During Mr Rafferty’s time in charge, Mersey Care has transformed its estate by building Clock View Hospital, Rowan View Hospital, Hartley Hospital, Aspen Wood, renovating Leigh Moss Hospital and are currently working on building a state-of-the-art mental health hospital on the site of the former Mossley Hill Hospital, investing a total of circa £300 million.

Under his tenure he has also faced significant challenges like leadership of Cheshire & Merseyside out of hospital response to the COVID-19 pandemic, acquiring the former and troubled Liverpool Community Health, North West Boroughs Health Care NHS Foundation Trust, and acquisition and transfer of services at Calderstones Partnership NHS Foundation Trust. The bigger Mersey Care Trust still delivered an overall ‘good’ rating for the last inspection of the CQC, including ‘outstanding’ for caring and well led.
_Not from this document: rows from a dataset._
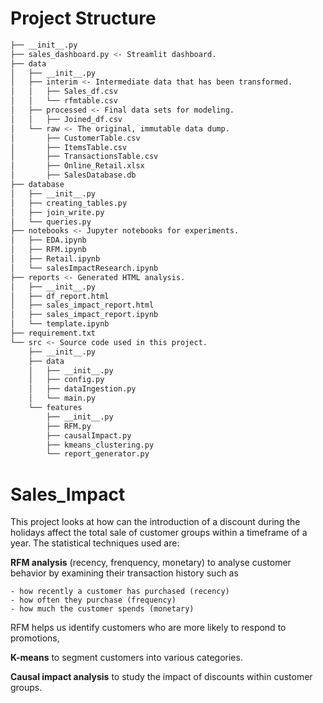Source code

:# Project Structure
```bash
├── __init__.py
├── sales_dashboard.py <- Streamlit dashboard.
├── data 
│   ├── __init__.py
│   ├── interim <- Intermediate data that has been transformed.
│   │   ├── Sales_df.csv
│   │   └── rfmtable.csv
│   ├── processed <- Final data sets for modeling.
│   │   ├── Joined_df.csv
│   └── raw <- The original, immutable data dump.
│       ├── CustomerTable.csv
│       ├── ItemsTable.csv
│       ├── TransactionsTable.csv
│       ├── Online_Retail.xlsx
│       ├── SalesDatabase.db
├── database 
│   ├── __init__.py
│   ├── creating_tables.py
│   ├── join_write.py
│   └── queries.py
├── notebooks <- Jupyter notebooks for experiments.
│   ├── EDA.ipynb
│   ├── RFM.ipynb
│   ├── Retail.ipynb
│   └── salesImpactResearch.ipynb
├── reports <- Generated HTML analysis.
│   ├── __init__.py
│   ├── df_report.html
│   ├── sales_impact_report.html
│   ├── sales_impact_report.ipynb
│   └── template.ipynb
├── requirement.txt
└── src <- Source code used in this project.
    ├── __init__.py
    ├── data
    │   ├── __init__.py
    │   ├── config.py
    │   ├── dataIngestion.py
    │   └── main.py
    └── features
        ├── __init__.py
        ├── RFM.py
        ├── causalImpact.py
        ├── kmeans_clustering.py
        └── report_generator.py
```

# Sales_Impact
This project looks at how can the introduction of a discount during the holidays affect the total sale of customer groups within a timeframe of a year. The statistical techniques used are:

**RFM analysis** (recency, frenquency, monetary) to analyse customer behavior by examining their transaction history such as

    - how recently a customer has purchased (recency)
    - how often they purchase (frequency)
    - how much the customer spends (monetary)
    
RFM helps us identify customers who are more likely to respond to promotions, 
    
**K-means** to segment customers into various categories.

**Causal impact analysis** to study the impact of discounts within customer groups.





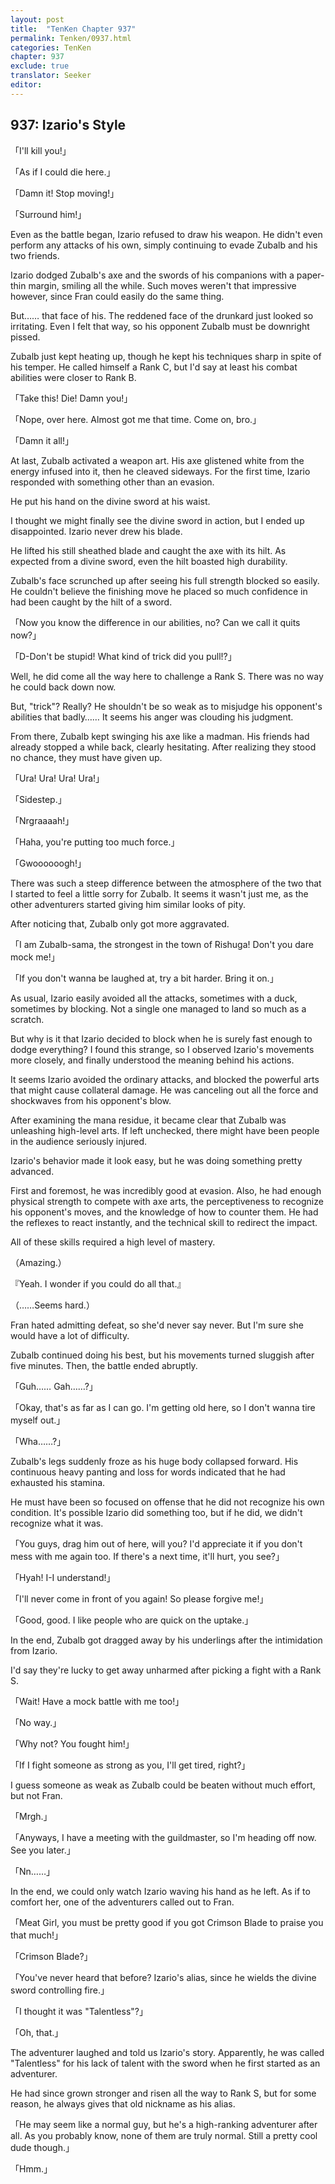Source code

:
 ```yaml
---
layout: post
title:  "TenKen Chapter 937"
permalink: Tenken/0937.html
categories: TenKen
chapter: 937
exclude: true
translator: Seeker
editor: 
---
```

<h2>937: Izario's Style</h2>

「I'll kill you!」

「As if I could die here.」

「Damn it! Stop moving!」

「Surround him!」

 Even as the battle began, Izario refused to draw his weapon. He didn't even perform any attacks of his own, simply continuing to evade Zubalb and his two friends.

 Izario dodged Zubalb's axe and the swords of his companions with a paper-thin margin, smiling all the while. Such moves weren't that impressive however, since Fran could easily do the same thing.

 But…… that face of his. The reddened face of the drunkard just looked so irritating. Even I felt that way, so his opponent Zubalb must be downright pissed.

 Zubalb just kept heating up, though he kept his techniques sharp in spite of his temper. He called himself a Rank C, but I'd say at least his combat abilities were closer to Rank B.

「Take this! Die! Damn you!」

「Nope, over here. Almost got me that time. Come on, bro.」

「Damn it all!」

 At last, Zubalb activated a weapon art. His axe glistened white from the energy infused into it, then he cleaved sideways. For the first time, Izario responded with something other than an evasion.

 He put his hand on the divine sword at his waist.

 I thought we might finally see the divine sword in action, but I ended up disappointed. Izario never drew his blade.

 He lifted his still sheathed blade and caught the axe with its hilt. As expected from a divine sword, even the hilt boasted high durability.

 Zubalb's face scrunched up after seeing his full strength blocked so easily. He couldn't believe the finishing move he placed so much confidence in had been caught by the hilt of a sword.

「Now you know the difference in our abilities, no? Can we call it quits now?」

「D-Don't be stupid! What kind of trick did you pull!?」

 Well, he did come all the way here to challenge a Rank S. There was no way he could back down now.

 But, "trick"? Really? He shouldn't be so weak as to misjudge his opponent's abilities that badly…… It seems his anger was clouding his judgment.

 From there, Zubalb kept swinging his axe like a madman. His friends had already stopped a while back, clearly hesitating. After realizing they stood no chance, they must have given up.

「Ura! Ura! Ura! Ura!」

「Sidestep.」

「Nrgraaaah!」

「Haha, you're putting too much force.」

「Gwoooooogh!」

 There was such a steep difference between the atmosphere of the two that I started to feel a little sorry for Zubalb. It seems it wasn't just me, as the other adventurers started giving him similar looks of pity.

 After noticing that, Zubalb only got more aggravated.

「I am Zubalb-sama, the strongest in the town of Rishuga! Don't you dare mock me!」

「If you don't wanna be laughed at, try a bit harder. Bring it on.」

 As usual, Izario easily avoided all the attacks, sometimes with a duck, sometimes by blocking. Not a single one managed to land so much as a scratch.

 But why is it that Izario decided to block when he is surely fast enough to dodge everything? I found this strange, so I observed Izario's movements more closely, and finally understood the meaning behind his actions.

 It seems Izario avoided the ordinary attacks, and blocked the powerful arts that might cause collateral damage. He was canceling out all the force and shockwaves from his opponent's blow.

 After examining the mana residue, it became clear that Zubalb was unleashing high-level arts. If left unchecked, there might have been people in the audience seriously injured.

 Izario's behavior made it look easy, but he was doing something pretty advanced.

 First and foremost, he was incredibly good at evasion. Also, he had enough physical strength to compete with axe arts, the perceptiveness to recognize his opponent's moves, and the knowledge of how to counter them. He had the reflexes to react instantly, and the technical skill to redirect the impact.

 All of these skills required a high level of mastery.

（Amazing.）

『Yeah. I wonder if you could do all that.』

（……Seems hard.）

 Fran hated admitting defeat, so she'd never say never. But I'm sure she would have a lot of difficulty.

 Zubalb continued doing his best, but his movements turned sluggish after five minutes. Then, the battle ended abruptly.

「Guh…… Gah……?」

「Okay, that's as far as I can go. I'm getting old here, so I don't wanna tire myself out.」

「Wha……?」

 Zubalb's legs suddenly froze as his huge body collapsed forward. His continuous heavy panting and loss for words indicated that he had exhausted his stamina.

 He must have been so focused on offense that he did not recognize his own condition. It's possible Izario did something too, but if he did, we didn't recognize what it was.

「You guys, drag him out of here, will you? I'd appreciate it if you don't mess with me again too. If there's a next time, it'll hurt, you see?」

「Hyah! I-I understand!」

「I'll never come in front of you again! So please forgive me!」

「Good, good. I like people who are quick on the uptake.」

 In the end, Zubalb got dragged away by his underlings after the intimidation from Izario.

 I'd say they're lucky to get away unharmed after picking a fight with a Rank S.

「Wait! Have a mock battle with me too!」

「No way.」

「Why not? You fought him!」

「If I fight someone as strong as you, I'll get tired, right?」

 I guess someone as weak as Zubalb could be beaten without much effort, but not Fran.

「Mrgh.」

「Anyways, I have a meeting with the guildmaster, so I'm heading off now. See you later.」

「Nn……」

 In the end, we could only watch Izario waving his hand as he left. As if to comfort her, one of the adventurers called out to Fran.

「Meat Girl, you must be pretty good if you got Crimson Blade to praise you that much!」

「Crimson Blade?」

「You've never heard that before? Izario's alias, since he wields the divine sword controlling fire.」

「I thought it was "Talentless"?」

「Oh, that.」

 The adventurer laughed and told us Izario's story. Apparently, he was called "Talentless" for his lack of talent with the sword when he first started as an adventurer.

 He had since grown stronger and risen all the way to Rank S, but for some reason, he always gives that old nickname as his alias.

「He may seem like a normal guy, but he's a high-ranking adventurer after all. As you probably know, none of them are truly normal. Still a pretty cool dude though.」

「Hmm.」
He is also a founder member of the Zero Suicide Alliance and was awarded the Commander of the Order of the British Empire (CBE) in the New Year’s Honours List 2020 for his work on suicide prevention. He became an honorary professor at the University of Liverpool Institute for Population Health Sciences the following year, followed by the award of the Bicentenary Fellowship at Liverpool John Moores University in 2023.

Mr Rafferty was key to establishing a partnership between Mersey Care and the University of Liverpool to create the Mental Health Research for Innovation Centre (M-RIC), a ground-breaking research facility based in Liverpool and funded by the National Institute for Health and Care Research which aims to impact directly on NHS mental health services.  Mr Rafferty’s lasting impact and influence has also been further reflected by the Health Service Journal (HSJ) consistently naming him in their list of the Health Service’s top 50 CEOs over many years.

Mersey Care's chair, Rosie Cooper, said: "I've been fortunate enought to know and work with Joe a long time, going back to my days as the MP for West Lancashire. For as long as I've known him, and especially through his work here at Mersey Care, he's shown what a remarkable leader, innovator and strategic thinker he is, always striving for a better way of doing things which benefits patients, service users and carers.

“Mersey Care, like much of the NHS, has faced a lot of challenges in recent years; the COVID-19 pandemic, the independent review into Liverpool Community Health and the constant pressures on the health and care system. Throughout these difficult times, Joe has demonstrated his great knowledge and expertise, receiving widespread acclaim for his work in forging a path for Mersey Care. His presence and personality will be greatly missed within Mersey Care and the NHS Leadership community, and I wish him well in retirement.”